Originally published in The Collapsar.
In the fall of 1990, I was a college sophomore and a music critic (one of many) for the student-run Florida Flambeau newspaper when I got the chance to review the new album by the Replacements, my favorite band at the time. I was expecting great things from All Shook Down. I remember the anticipation of peeling the cellophane membrane off the cassette case—I had to buy it myself; nobody sent us a review copy—and slapping that tape into the deck in my film major roommate’s relatively high-end stereo system. I pressed play, dropped onto the couch, and prepared myself to be blown away.
I was … underwhelmed.
I let the tape play all the way through, then flipped it back over and played it again. I did this three more times before I started my review, which took me most of the afternoon and the entire evening to write. I turned it in the next morning, and a few days after that, the piece ran.

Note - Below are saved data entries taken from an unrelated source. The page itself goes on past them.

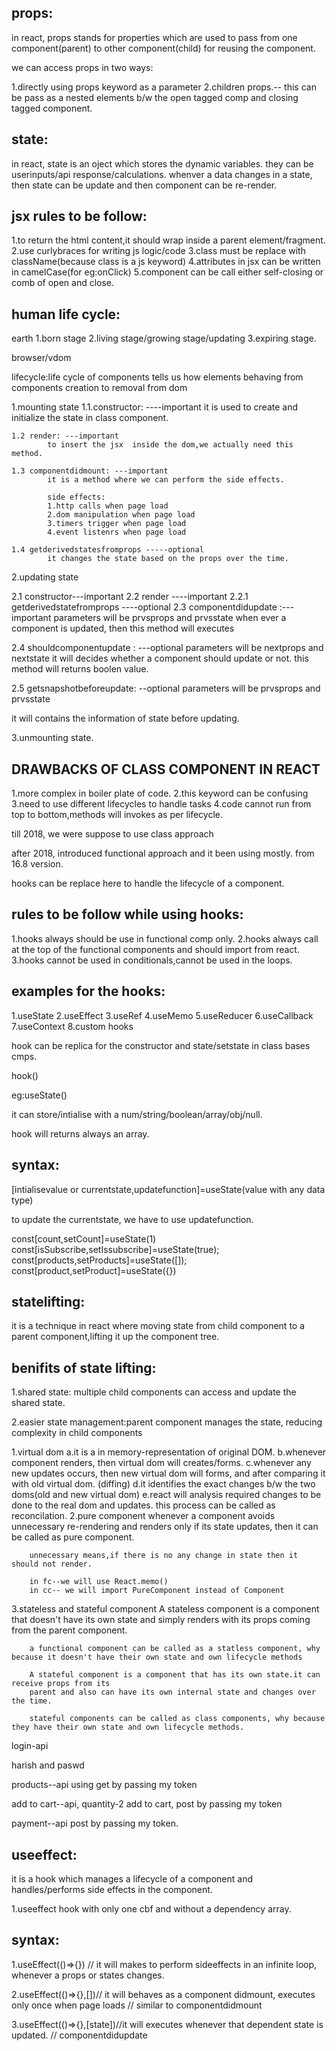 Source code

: props:
------
in react, props stands for properties which are used to pass from one component(parent) to other component(child) for reusing the component.

we can access props in two ways:

1.directly using props keyword as a parameter
2.children props.-- this can be pass as a nested elements b/w the open tagged comp and closing tagged component.



state:
------
in react, state is an oject which stores the dynamic variables.
they can be userinputs/api response/calculations.
whenver a data changes in a state, then state can be update and then component can be re-render.


jsx rules to be follow:
-----------------------
1.to return the html content,it should wrap inside a parent element/fragment.
2.use curlybraces for writing js logic/code
3.class must be replace with className(because class is a js keyword)
4.attributes in jsx can be written in camelCase(for eg:onClick)
5.component can be call either self-closing or comb of open and close.




human life cycle:
----------------
earth
1.born stage
2.living stage/growing stage/updating
3.expiring stage.

browser/vdom


lifecycle:life cycle of components tells us how elements behaving from components creation to removal from dom

1.mounting state
    1.1.constructor: ----important
            it is used to create and initialize the state in class component.

    1.2 render: ---important
            to insert the jsx  inside the dom,we actually need this method.

    1.3 componentdidmount: ---important
            it is a method where we can perform the side effects.

            side effects:
            1.http calls when page load
            2.dom manipulation when page load
            3.timers trigger when page load
            4.event listenrs when page load

    1.4 getderivedstatesfromprops -----optional
            it changes the state based on the props over the time.

            




2.updating state

2.1 constructor---important
2.2 render ----important
2.2.1 getderivedstatefromprops ----optional
2.3 componentdidupdate :--- important
parameters will be prvsprops and prvsstate
 when ever a component is updated, then this method will executes

2.4 shouldcomponentupdate : ---optional
parameters will be nextprops and nextstate
it will decides whether a component should update or not.
this method will returns boolen value.

2.5 getsnapshotbeforeupdate: --optional
parameters will be prvsprops and prvsstate

it will contains the information of state before updating.


3.unmounting state.


DRAWBACKS OF CLASS COMPONENT IN REACT
------------------------------------
1.more complex in boiler plate of code.
2.this keyword can be confusing
3.need to use different lifecycles to handle tasks
4.code cannot run from top to bottom,methods will invokes as per lifecycle.

till 2018, we were suppose to use class approach

after 2018, introduced functional approach and it been using mostly. from 16.8 version.

hooks can be replace here to handle the lifecycle of a component.

rules to be follow while using hooks:
------------------------------------
1.hooks always should be use in functional comp only.
2.hooks always call at the top of the functional components and should import from react.
3.hooks cannot be used in conditionals,cannot be used in the loops.

examples for the hooks:
-----------------------
1.useState
2.useEffect
3.useRef
4.useMemo
5.useReducer
6.useCallback
7.useContext
8.custom hooks

hook can be replica for the constructor and state/setstate in class bases cmps.

hook()


eg:useState()

it can store/intialise with a num/string/boolean/array/obj/null.

hook will returns always an array.

syntax:
-------
[intialisevalue or currentstate,updatefunction]=useState(value with any data type)

to update the currentstate, we have to use updatefunction.


const[count,setCount]=useState(1)
const[isSubscribe,setIssubscribe]=useState(true);
const[products,setProducts]=useState([]);
const[product,setProduct]=useState({})

statelifting:
-------------
it is a technique in react where moving state from 
child component to a parent component,lifting it up the
component tree.


benifits of state lifting:
-------------------------
1.shared state: multiple child components can 
                access and update the shared state.
                
2.easier state management:parent component manages the state,
                          reducing complexity in child components




1.virtual dom
        a.it is a in memory-representation of original DOM.
        b.whenever component renders, then virtual dom will creates/forms.
        c.whenever any new updates occurs, then new virtual dom will forms, and 
        after comparing it with old virtual dom. (diffing)
        d.it identifies the exact changes b/w the two doms(old and new virtual dom)
        e.react will analysis required changes to be done to the real dom and updates. this process can be called as reconcilation.
2.pure component
        whenever a component avoids unnecessary re-rendering and renders only if its state
        updates, then it can be called as pure component.

        unnecessary means,if there is no any change in state then it should not render.

        in fc--we will use React.memo()
        in cc-- we will import PureComponent instead of Component

3.stateless and stateful component
        A stateless component is a component that doesn't have its own state and simply renders 
        with its props coming from the parent component.

        a functional component can be called as a statless component, why because it doesn't have their own state and own lifecycle methods

        A stateful component is a component that has its own state.it can receive props from its
        parent and also can have its own internal state and changes over the time.

        stateful components can be called as class components, why because they have their own state and own lifecycle methods.




login-api 

harish and paswd



products--api using get by passing my token

add to cart--api, quantity-2 add to cart, post by passing my token

payment--api post by passing my token.


useeffect:
----------
it is a hook which manages a lifecycle of a component and handles/performs
side effects in the component.

1.useeffect hook with only one cbf and without a dependency array.

syntax:
--------

1.useEffect(()=>{}) // it will makes to perform sideeffects in an infinite loop, 
whenever a props or states changes.


2.useEffect(()=>{},[])// it will behaves as a component didmount, executes only once when page loads // similar to componentdidmount


3.useEffect(()=>{},[state])//it will executes whenever that dependent state is updated.
// componentdidupdate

One day that week, I was killing time waiting for my laundry to finish by chatting up a girl who I was sort of mildly interested in, and whose basement-level room was laundry-adjacent. The conversation flagged after five or ten minutes, as it usually did. Then I noticed she’d cut a full-page ad for All Shook Down out of the latest issue of Rolling Stone and taped it to the wall next to her bed.
I nodded at the ad. “Did you read the review in the Flambeau?”
“Yeah,” she said.
“What did you think?”
“Well, Spin liked it, so I think I’ll listen to them over some Flambeau writer,” she said, dismissing my opinions with a half-wave of her hand.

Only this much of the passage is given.